━━━ Records shown

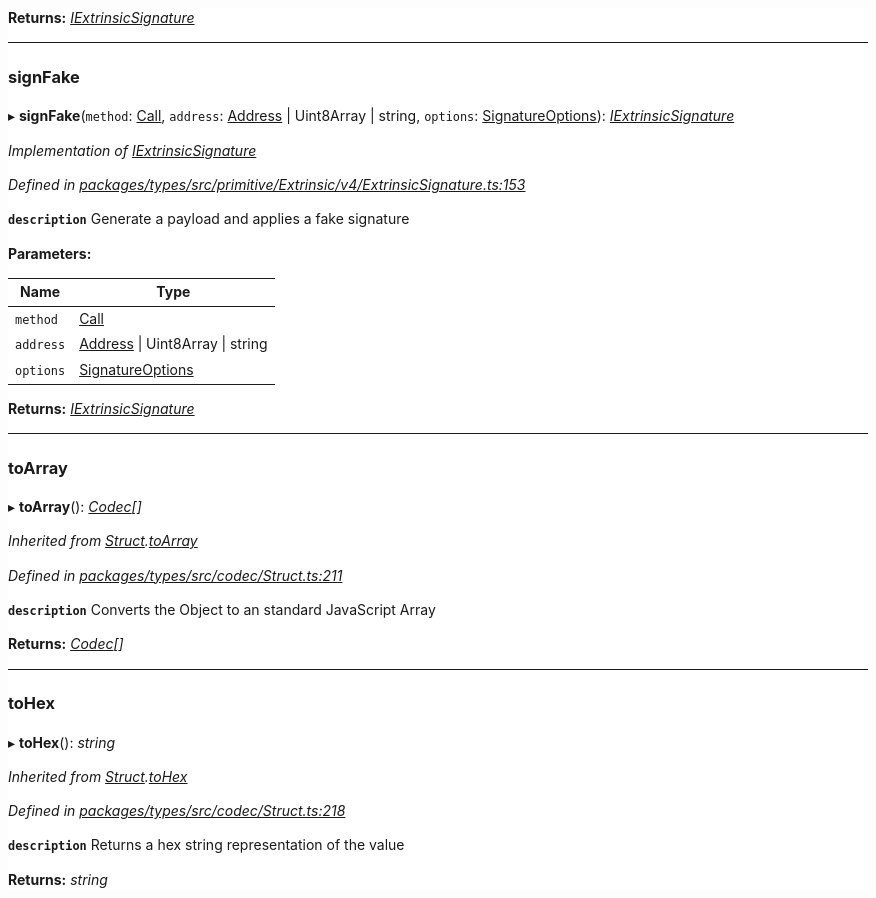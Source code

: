 **Returns:** *[IExtrinsicSignature](../interfaces/_types_.iextrinsicsignature.md)*

___

###  signFake

▸ **signFake**(`method`: [Call](../interfaces/_interfaces_runtime_types_.call.md), `address`: [Address](../interfaces/_interfaces_runtime_types_.address.md) | Uint8Array | string, `options`: [SignatureOptions](../interfaces/_types_.signatureoptions.md)): *[IExtrinsicSignature](../interfaces/_types_.iextrinsicsignature.md)*

*Implementation of [IExtrinsicSignature](../interfaces/_types_.iextrinsicsignature.md)*

*Defined in [packages/types/src/primitive/Extrinsic/v4/ExtrinsicSignature.ts:153](https://github.com/polkadot-js/api/blob/204cf6769d/packages/types/src/primitive/Extrinsic/v4/ExtrinsicSignature.ts#L153)*

**`description`** Generate a payload and applies a fake signature

**Parameters:**

Name | Type |
------ | ------ |
`method` | [Call](../interfaces/_interfaces_runtime_types_.call.md) |
`address` | [Address](../interfaces/_interfaces_runtime_types_.address.md) &#124; Uint8Array &#124; string |
`options` | [SignatureOptions](../interfaces/_types_.signatureoptions.md) |

**Returns:** *[IExtrinsicSignature](../interfaces/_types_.iextrinsicsignature.md)*

___

###  toArray

▸ **toArray**(): *[Codec](../interfaces/_types_.codec.md)[]*

*Inherited from [Struct](_codec_struct_.struct.md).[toArray](_codec_struct_.struct.md#toarray)*

*Defined in [packages/types/src/codec/Struct.ts:211](https://github.com/polkadot-js/api/blob/204cf6769d/packages/types/src/codec/Struct.ts#L211)*

**`description`** Converts the Object to an standard JavaScript Array

**Returns:** *[Codec](../interfaces/_types_.codec.md)[]*

___

###  toHex

▸ **toHex**(): *string*

*Inherited from [Struct](_codec_struct_.struct.md).[toHex](_codec_struct_.struct.md#tohex)*

*Defined in [packages/types/src/codec/Struct.ts:218](https://github.com/polkadot-js/api/blob/204cf6769d/packages/types/src/codec/Struct.ts#L218)*

**`description`** Returns a hex string representation of the value

**Returns:** *string*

━━━━━━

*Exercise aim:*
Keeping the pictures out, output the records from above exactly and completely.

*Reply:*
Source code

: **Returns:** *[IExtrinsicSignature](../interfaces/_types_.iextrinsicsignature.md)*

___

###  signFake

▸ **signFake**(`method`: [Call](../interfaces/_interfaces_runtime_types_.call.md), `address`: [Address](../interfaces/_interfaces_runtime_types_.address.md) | Uint8Array | string, `options`: [SignatureOptions](../interfaces/_types_.signatureoptions.md)): *[IExtrinsicSignature](../interfaces/_types_.iextrinsicsignature.md)*

*Implementation of [IExtrinsicSignature](../interfaces/_types_.iextrinsicsignature.md)*

*Defined in [packages/types/src/primitive/Extrinsic/v4/ExtrinsicSignature.ts:153](https://github.com/polkadot-js/api/blob/204cf6769d/packages/types/src/primitive/Extrinsic/v4/ExtrinsicSignature.ts#L153)*

**`description`** Generate a payload and applies a fake signature

**Parameters:**

Name | Type |
------ | ------ |
`method` | [Call](../interfaces/_interfaces_runtime_types_.call.md) |
`address` | [Address](../interfaces/_interfaces_runtime_types_.address.md) &#124; Uint8Array &#124; string |
`options` | [SignatureOptions](../interfaces/_types_.signatureoptions.md) |

**Returns:** *[IExtrinsicSignature](../interfaces/_types_.iextrinsicsignature.md)*

___

###  toArray

▸ **toArray**(): *[Codec](../interfaces/_types_.codec.md)[]*

*Inherited from [Struct](_codec_struct_.struct.md).[toArray](_codec_struct_.struct.md#toarray)*

*Defined in [packages/types/src/codec/Struct.ts:211](https://github.com/polkadot-js/api/blob/204cf6769d/packages/types/src/codec/Struct.ts#L211)*

**`description`** Converts the Object to an standard JavaScript Array

**Returns:** *[Codec](../interfaces/_types_.codec.md)[]*

___

###  toHex

▸ **toHex**(): *string*

*Inherited from [Struct](_codec_struct_.struct.md).[toHex](_codec_struct_.struct.md#tohex)*

*Defined in [packages/types/src/codec/Struct.ts:218](https://github.com/polkadot-js/api/blob/204cf6769d/packages/types/src/codec/Struct.ts#L218)*

**`description`** Returns a hex string representation of the value

**Returns:** *string*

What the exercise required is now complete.